## ACTION ITEM
Provide a character-exact reproduction of the lines from the line with "## Suggestions" to the end of the entries.

## INPUT
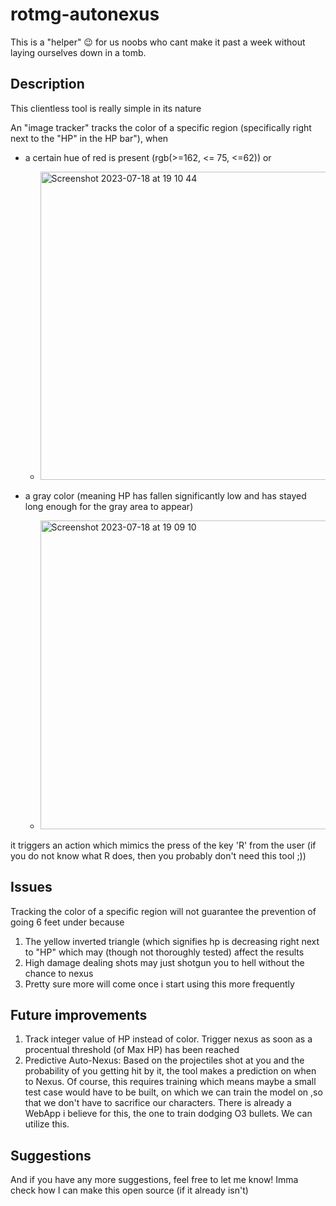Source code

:# rotmg-autonexus
This is a "helper" 😉 for us noobs who cant make it past a week without laying ourselves down in a tomb. 

## Description
This clientless tool is really simple in its nature


An "image tracker" tracks the color of a specific region (specifically right next to the "HP" in the HP bar"), when 
- a certain hue of red is present (rgb(>=162, <= 75, <=62)) or
  - <img width="493" alt="Screenshot 2023-07-18 at 19 10 44" src="https://github.com/aimanalrafi/rotmg-autonexus/assets/80934568/16cf8022-06ab-4988-899d-47d78f82d05b">
 
- a gray color (meaning HP has fallen significantly low and has stayed long enough for the gray area to appear)
  - <img width="494" alt="Screenshot 2023-07-18 at 19 09 10" src="https://github.com/aimanalrafi/rotmg-autonexus/assets/80934568/6042b6c7-ed4b-424b-bc37-bcb173a01be1">

it triggers an action which mimics the press of the key 'R' from the user (if you do not know what R does, then you probably don't need this tool ;))

## Issues
Tracking the color of a specific region will not guarantee the prevention of going 6 feet under because
1. The yellow inverted triangle (which signifies hp is decreasing right next to "HP" which may (though not thoroughly tested) affect the results
2. High damage dealing shots may just shotgun you to hell without the chance to nexus
3. Pretty sure more will come once i start using this more frequently

## Future improvements
1. Track integer value of HP instead of color. Trigger nexus as soon as a procentual threshold (of Max HP) has been reached
2. Predictive Auto-Nexus: Based on the projectiles shot at you and the probability of you getting hit by it, the tool makes a prediction on when to Nexus. Of course, this requires training which means maybe a small test case would have to be built, on which we can train the model on ,so that we don't have to sacrifice our characters. There is already a WebApp i believe for this, the one to train dodging O3 bullets. We can utilize this.

## Suggestions
And if you have any more suggestions, feel free to let me know! Imma check how I can make this open source (if it already isn't)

## WRITTEN REPLY
## Suggestions
And if you have any more suggestions, feel free to let me know! Imma check how I can make this open source (if it already isn't)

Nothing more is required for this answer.